■ **TASK**: Find "- 인터페이스, 추상클래스로" in the data, then restate the line it sits in and every later line word for word, ending with the last line.
==== GIVEN RECORDS ====
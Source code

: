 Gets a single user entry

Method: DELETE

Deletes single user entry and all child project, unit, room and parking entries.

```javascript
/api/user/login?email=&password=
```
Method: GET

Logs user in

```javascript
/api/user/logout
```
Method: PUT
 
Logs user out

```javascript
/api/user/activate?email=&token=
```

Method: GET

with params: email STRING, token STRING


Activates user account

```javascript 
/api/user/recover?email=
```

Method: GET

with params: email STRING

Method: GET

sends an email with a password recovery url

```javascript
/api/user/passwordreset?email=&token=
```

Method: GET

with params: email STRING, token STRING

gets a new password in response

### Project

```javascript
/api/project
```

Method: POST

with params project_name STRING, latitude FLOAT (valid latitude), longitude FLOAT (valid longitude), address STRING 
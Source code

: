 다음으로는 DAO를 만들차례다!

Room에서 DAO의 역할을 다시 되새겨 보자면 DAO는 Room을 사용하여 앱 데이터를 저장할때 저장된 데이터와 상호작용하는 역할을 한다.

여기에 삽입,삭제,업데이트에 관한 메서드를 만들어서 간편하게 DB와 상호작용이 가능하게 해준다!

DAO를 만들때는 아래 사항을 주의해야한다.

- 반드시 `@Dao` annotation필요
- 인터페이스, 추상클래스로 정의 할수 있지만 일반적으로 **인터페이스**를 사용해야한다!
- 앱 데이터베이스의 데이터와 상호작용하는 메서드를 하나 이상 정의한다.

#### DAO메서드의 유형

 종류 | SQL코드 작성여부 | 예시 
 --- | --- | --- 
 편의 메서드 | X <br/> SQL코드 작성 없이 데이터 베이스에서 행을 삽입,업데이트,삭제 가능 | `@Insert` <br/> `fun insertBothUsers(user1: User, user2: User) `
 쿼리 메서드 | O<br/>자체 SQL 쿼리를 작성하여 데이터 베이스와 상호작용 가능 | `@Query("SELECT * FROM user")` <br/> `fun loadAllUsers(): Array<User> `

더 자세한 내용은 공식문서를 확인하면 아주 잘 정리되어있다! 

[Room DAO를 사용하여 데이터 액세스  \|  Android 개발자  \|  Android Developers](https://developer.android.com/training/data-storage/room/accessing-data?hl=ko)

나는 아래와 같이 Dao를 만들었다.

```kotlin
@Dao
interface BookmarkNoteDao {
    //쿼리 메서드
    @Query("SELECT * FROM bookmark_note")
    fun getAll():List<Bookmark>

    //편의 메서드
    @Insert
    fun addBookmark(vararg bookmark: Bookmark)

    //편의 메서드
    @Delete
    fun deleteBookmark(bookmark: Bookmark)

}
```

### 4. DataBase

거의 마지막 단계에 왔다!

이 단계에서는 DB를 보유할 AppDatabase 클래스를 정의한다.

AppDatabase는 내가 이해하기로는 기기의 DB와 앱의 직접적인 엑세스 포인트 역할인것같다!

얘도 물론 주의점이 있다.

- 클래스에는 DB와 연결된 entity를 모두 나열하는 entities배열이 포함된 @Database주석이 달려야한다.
====
■ **RESPONSE BOX**:
- 인터페이스, 추상클래스로 정의 할수 있지만 일반적으로 **인터페이스**를 사용해야한다!
- 앱 데이터베이스의 데이터와 상호작용하는 메서드를 하나 이상 정의한다.

#### DAO메서드의 유형

 종류 | SQL코드 작성여부 | 예시 
 --- | --- | --- 
 편의 메서드 | X <br/> SQL코드 작성 없이 데이터 베이스에서 행을 삽입,업데이트,삭제 가능 | `@Insert` <br/> `fun insertBothUsers(user1: User, user2: User) `
 쿼리 메서드 | O<br/>자체 SQL 쿼리를 작성하여 데이터 베이스와 상호작용 가능 | `@Query("SELECT * FROM user")` <br/> `fun loadAllUsers(): Array<User> `

더 자세한 내용은 공식문서를 확인하면 아주 잘 정리되어있다! 

[Room DAO를 사용하여 데이터 액세스  \|  Android 개발자  \|  Android Developers](https://developer.android.com/training/data-storage/room/accessing-data?hl=ko)

나는 아래와 같이 Dao를 만들었다.

```kotlin
@Dao
interface BookmarkNoteDao {
    //쿼리 메서드
    @Query("SELECT * FROM bookmark_note")
    fun getAll():List<Bookmark>

    //편의 메서드
    @Insert
    fun addBookmark(vararg bookmark: Bookmark)

    //편의 메서드
    @Delete
    fun deleteBookmark(bookmark: Bookmark)

}
```

### 4. DataBase

거의 마지막 단계에 왔다!

이 단계에서는 DB를 보유할 AppDatabase 클래스를 정의한다.

AppDatabase는 내가 이해하기로는 기기의 DB와 앱의 직접적인 엑세스 포인트 역할인것같다!

얘도 물론 주의점이 있다.

- 클래스에는 DB와 연결된 entity를 모두 나열하는 entities배열이 포함된 @Database주석이 달려야한다.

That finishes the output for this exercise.